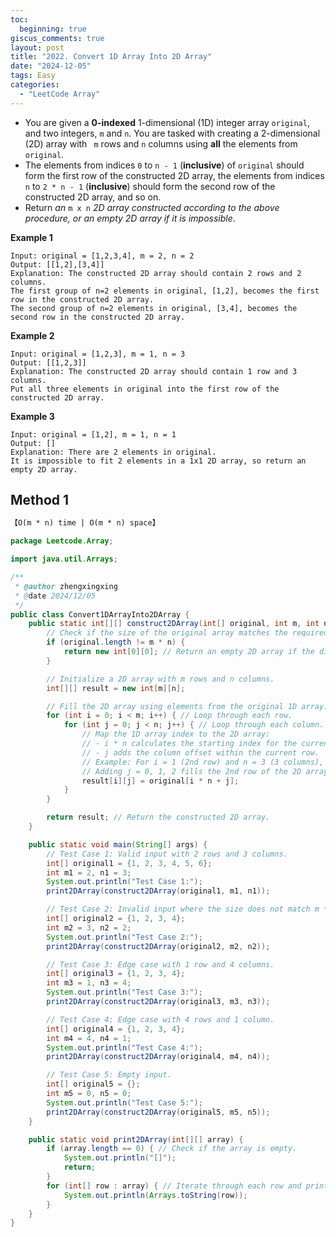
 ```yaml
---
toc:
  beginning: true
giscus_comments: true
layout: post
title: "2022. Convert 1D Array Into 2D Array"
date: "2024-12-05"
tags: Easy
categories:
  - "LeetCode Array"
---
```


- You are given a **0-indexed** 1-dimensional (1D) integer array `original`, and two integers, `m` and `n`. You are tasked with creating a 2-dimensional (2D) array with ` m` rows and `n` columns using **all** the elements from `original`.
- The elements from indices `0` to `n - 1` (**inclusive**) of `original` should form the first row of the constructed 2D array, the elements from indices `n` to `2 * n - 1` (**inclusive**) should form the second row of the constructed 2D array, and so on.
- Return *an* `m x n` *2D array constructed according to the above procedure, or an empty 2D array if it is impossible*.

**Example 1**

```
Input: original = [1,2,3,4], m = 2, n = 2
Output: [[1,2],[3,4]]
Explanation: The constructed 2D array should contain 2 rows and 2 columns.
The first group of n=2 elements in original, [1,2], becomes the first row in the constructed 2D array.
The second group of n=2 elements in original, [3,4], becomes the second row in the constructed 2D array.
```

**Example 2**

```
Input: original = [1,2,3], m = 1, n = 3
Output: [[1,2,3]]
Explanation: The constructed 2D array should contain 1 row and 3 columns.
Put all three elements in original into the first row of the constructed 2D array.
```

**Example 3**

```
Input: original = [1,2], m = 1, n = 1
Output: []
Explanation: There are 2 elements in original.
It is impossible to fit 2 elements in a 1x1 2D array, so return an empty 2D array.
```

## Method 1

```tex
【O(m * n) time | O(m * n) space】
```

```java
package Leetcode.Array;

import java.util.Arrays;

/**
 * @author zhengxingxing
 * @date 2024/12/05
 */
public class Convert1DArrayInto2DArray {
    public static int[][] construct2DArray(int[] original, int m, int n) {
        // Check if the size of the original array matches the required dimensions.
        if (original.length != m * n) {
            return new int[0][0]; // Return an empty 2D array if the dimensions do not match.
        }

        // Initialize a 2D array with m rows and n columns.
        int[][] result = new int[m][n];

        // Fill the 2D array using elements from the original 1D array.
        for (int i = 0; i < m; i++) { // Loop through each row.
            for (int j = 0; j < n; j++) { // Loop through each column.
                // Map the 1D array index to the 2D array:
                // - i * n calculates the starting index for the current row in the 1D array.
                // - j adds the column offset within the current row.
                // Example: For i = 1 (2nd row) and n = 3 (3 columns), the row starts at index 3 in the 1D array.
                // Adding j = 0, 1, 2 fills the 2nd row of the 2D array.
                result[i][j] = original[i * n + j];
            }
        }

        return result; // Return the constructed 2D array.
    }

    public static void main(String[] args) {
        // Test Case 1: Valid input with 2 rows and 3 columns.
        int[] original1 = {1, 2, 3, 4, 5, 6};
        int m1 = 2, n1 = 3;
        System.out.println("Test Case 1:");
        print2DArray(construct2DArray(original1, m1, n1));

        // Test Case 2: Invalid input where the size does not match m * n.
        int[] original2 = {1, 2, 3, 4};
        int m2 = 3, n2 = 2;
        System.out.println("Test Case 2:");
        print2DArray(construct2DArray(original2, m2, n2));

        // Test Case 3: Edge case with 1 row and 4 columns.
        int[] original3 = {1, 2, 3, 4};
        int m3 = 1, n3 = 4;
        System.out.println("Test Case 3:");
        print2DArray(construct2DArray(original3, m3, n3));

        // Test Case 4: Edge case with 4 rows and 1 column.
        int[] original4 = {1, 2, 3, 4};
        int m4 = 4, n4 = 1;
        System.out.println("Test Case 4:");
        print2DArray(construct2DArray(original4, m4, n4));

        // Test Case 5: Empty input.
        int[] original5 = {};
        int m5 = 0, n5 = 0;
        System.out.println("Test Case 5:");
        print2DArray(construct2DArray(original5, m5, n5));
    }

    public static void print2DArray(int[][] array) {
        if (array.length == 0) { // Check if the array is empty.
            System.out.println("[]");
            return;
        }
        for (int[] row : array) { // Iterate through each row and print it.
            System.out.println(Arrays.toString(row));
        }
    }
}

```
****
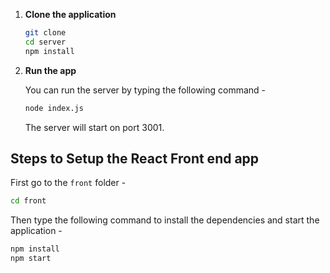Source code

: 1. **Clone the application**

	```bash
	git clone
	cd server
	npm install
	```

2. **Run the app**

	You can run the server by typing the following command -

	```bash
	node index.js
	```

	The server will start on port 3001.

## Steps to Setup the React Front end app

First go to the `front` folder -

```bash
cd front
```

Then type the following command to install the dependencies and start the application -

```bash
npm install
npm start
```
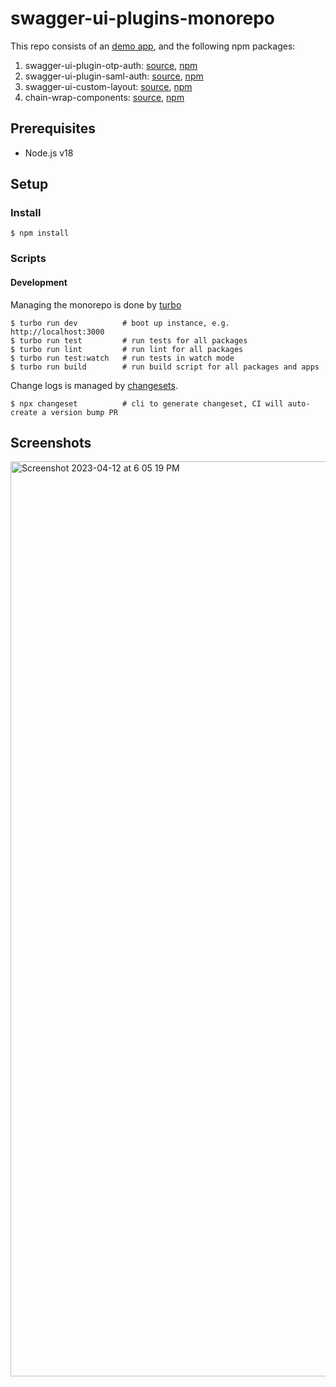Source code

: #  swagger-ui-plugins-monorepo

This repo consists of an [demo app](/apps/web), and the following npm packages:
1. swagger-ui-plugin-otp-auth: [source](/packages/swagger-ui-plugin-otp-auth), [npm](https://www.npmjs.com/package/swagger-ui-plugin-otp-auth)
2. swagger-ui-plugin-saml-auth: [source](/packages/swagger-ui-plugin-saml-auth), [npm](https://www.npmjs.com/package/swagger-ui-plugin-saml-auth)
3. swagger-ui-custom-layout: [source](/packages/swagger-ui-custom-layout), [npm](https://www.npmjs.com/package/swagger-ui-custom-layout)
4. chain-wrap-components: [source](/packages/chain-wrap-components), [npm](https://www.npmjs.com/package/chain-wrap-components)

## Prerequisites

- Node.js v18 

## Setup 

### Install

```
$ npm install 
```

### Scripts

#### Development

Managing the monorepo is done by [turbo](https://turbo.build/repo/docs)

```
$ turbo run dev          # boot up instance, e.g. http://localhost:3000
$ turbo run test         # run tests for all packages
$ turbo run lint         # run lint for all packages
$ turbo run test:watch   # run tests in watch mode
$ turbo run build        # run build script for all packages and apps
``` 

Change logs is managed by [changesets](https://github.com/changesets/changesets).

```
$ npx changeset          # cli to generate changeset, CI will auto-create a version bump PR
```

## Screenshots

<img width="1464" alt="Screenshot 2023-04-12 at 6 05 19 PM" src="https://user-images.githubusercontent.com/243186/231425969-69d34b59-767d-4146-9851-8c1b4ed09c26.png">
****
▶ **DIRECTIONS**: Please copy out each line in the entries that mentions the string "group".

▶ **SOLVED EXERCISE**:
The first group of n=2 elements in original, [1,2], becomes the first row in the constructed 2D array.
The second group of n=2 elements in original, [3,4], becomes the second row in the constructed 2D array.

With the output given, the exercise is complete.